[Work order]
Reproduce the line that contains "I have decided" and every line after it through the end of the records, exactly, with nothing added.

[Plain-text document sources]
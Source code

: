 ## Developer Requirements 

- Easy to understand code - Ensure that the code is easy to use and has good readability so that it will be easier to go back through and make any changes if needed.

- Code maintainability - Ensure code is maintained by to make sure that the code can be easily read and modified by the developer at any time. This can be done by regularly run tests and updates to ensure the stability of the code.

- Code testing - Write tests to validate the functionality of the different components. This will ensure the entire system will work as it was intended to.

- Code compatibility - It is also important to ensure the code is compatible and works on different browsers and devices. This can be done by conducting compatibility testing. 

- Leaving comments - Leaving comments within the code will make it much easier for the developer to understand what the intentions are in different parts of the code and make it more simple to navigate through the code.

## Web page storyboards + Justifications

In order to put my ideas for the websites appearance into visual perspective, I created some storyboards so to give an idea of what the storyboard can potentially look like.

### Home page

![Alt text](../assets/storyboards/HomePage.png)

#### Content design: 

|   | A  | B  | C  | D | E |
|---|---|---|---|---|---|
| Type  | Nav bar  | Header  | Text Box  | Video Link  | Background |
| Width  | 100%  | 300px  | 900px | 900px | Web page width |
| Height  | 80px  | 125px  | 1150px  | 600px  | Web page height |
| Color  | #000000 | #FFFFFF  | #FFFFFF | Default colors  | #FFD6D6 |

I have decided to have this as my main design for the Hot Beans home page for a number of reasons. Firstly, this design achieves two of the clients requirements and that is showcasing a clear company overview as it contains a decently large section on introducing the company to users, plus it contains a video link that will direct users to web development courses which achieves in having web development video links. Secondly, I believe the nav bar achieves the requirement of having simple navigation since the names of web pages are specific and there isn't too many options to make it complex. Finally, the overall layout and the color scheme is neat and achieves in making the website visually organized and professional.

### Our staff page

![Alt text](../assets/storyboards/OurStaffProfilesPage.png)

[Answer section]
I have decided to have this as my main design for the Hot Beans home page for a number of reasons. Firstly, this design achieves two of the clients requirements and that is showcasing a clear company overview as it contains a decently large section on introducing the company to users, plus it contains a video link that will direct users to web development courses which achieves in having web development video links. Secondly, I believe the nav bar achieves the requirement of having simple navigation since the names of web pages are specific and there isn't too many options to make it complex. Finally, the overall layout and the color scheme is neat and achieves in making the website visually organized and professional.

### Our staff page

![Alt text](../assets/storyboards/OurStaffProfilesPage.png)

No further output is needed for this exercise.